| > That’s still a small number of players dominating the market. That’s the definition of an Oligopoly, and the Disney/HBO offerings very much fall into that. The market is “content”. Netflix competes with YouTube content producers, TikTok and it even said that one of its biggest competitors is Fortnite. > This is probably due to the characteristic that producing goods (decent original content) This goes back to YouTube. You and I may not think that YouTubers and TikTokkers are producing “decent original content”. But there is a generation that spends hours on both. Besides that, there were over 550 original series being produced last year (https://collider.com/too-many-tv-shows-550-series-2021/). Competition is much fiercer for your attention than it was when you only had the three major networks producing content and everyone else buying rights to show reruns. There are bidding wars between all of the streaming services for new content from producers. Competition is more fierce than ever.

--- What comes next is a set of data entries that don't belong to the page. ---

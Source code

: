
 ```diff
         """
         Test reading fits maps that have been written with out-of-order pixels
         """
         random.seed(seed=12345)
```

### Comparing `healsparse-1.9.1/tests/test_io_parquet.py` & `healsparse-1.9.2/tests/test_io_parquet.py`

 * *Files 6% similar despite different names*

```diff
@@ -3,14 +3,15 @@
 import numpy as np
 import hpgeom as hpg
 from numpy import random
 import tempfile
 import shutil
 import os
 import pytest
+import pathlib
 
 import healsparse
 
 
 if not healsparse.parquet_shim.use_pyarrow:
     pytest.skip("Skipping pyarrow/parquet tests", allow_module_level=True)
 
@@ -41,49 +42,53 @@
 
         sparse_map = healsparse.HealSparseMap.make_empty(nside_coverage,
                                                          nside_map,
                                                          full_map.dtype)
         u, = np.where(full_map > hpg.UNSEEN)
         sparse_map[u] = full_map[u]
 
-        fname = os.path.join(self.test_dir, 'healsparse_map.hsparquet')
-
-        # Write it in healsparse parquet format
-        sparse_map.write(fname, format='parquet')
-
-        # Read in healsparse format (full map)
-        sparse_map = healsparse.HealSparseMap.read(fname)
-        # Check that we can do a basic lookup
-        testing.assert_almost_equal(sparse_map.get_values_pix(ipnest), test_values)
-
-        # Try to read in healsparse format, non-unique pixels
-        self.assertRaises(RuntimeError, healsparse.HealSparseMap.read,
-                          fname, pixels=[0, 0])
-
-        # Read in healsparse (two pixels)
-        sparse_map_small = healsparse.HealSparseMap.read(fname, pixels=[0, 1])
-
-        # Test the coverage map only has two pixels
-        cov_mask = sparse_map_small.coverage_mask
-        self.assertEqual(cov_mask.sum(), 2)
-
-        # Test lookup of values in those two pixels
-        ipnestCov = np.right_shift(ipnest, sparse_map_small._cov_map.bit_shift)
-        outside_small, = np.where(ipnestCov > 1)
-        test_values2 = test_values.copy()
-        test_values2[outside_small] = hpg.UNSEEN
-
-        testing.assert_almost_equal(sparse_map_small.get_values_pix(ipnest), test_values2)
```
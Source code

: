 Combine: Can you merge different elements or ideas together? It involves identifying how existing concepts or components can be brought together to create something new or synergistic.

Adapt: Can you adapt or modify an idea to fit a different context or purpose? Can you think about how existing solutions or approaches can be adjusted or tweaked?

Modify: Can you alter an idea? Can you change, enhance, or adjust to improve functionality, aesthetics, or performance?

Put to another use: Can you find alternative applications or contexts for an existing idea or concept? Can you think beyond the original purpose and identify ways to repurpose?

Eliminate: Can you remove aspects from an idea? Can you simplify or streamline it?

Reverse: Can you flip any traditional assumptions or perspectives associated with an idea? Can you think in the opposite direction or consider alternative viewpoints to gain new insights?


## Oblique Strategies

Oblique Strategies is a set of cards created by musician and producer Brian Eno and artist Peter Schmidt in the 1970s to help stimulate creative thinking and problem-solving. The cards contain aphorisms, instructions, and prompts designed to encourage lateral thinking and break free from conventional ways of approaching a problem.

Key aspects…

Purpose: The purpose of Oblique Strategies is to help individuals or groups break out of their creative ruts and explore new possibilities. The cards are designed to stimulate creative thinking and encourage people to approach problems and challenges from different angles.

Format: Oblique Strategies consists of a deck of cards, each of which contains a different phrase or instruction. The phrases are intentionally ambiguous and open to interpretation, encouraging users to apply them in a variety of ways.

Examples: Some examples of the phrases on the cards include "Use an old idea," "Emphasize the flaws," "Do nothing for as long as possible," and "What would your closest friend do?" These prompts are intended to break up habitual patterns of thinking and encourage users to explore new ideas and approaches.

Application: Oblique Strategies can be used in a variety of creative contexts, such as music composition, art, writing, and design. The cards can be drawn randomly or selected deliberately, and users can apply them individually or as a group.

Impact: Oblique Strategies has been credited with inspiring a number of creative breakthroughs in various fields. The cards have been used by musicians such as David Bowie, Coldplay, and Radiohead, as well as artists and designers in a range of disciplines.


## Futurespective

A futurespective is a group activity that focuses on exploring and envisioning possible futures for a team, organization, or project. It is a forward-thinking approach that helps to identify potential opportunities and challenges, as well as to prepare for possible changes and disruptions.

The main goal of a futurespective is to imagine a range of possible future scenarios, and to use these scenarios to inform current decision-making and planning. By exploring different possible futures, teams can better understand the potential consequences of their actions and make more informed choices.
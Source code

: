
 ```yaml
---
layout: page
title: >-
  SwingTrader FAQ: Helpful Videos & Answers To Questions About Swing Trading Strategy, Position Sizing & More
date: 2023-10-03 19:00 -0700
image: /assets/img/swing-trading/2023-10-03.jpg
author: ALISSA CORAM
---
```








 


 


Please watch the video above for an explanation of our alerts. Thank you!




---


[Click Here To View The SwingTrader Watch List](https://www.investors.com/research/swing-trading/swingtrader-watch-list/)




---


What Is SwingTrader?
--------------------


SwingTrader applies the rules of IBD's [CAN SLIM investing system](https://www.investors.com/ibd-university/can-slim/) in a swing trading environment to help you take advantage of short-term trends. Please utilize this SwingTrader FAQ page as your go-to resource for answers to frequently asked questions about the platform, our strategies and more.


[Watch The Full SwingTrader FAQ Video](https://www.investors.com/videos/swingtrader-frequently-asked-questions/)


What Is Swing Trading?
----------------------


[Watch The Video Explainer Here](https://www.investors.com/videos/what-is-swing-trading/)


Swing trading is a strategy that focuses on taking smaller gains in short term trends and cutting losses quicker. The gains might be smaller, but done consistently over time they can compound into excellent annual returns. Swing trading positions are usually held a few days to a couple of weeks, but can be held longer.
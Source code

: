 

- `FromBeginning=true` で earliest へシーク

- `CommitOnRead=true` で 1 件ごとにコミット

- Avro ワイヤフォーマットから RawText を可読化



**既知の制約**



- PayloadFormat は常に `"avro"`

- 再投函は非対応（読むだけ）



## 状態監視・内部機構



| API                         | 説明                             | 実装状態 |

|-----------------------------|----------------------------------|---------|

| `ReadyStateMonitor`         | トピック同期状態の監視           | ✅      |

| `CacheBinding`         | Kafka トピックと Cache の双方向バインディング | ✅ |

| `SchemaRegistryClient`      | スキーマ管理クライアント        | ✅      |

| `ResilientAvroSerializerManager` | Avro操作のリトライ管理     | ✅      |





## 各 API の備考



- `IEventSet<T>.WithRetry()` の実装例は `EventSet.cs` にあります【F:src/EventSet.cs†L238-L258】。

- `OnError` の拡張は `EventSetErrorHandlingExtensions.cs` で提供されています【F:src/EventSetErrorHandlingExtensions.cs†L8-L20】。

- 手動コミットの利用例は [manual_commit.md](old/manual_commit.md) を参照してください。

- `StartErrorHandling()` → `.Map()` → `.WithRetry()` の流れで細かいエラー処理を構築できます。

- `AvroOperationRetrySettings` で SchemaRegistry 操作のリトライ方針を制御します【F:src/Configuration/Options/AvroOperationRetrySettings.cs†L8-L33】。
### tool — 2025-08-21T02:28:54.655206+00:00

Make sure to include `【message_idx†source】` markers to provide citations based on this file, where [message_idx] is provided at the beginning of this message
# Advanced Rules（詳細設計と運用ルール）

The price of streaming before was never sustainable. Netflix was borrowing billions a year for years to produce and obtain content. Disney+ was never going to be profitable selling its service at the introductory price. It’s not “collusion”. Every company has to turn a profit eventually. Yes I realize that Netflix was “profitable” by GAAP standards. But it was getting deeper in debt every year. |
It competes with these for screen time, not for content.
Meanwhile Disney owns how much content (movies, series and related IP)?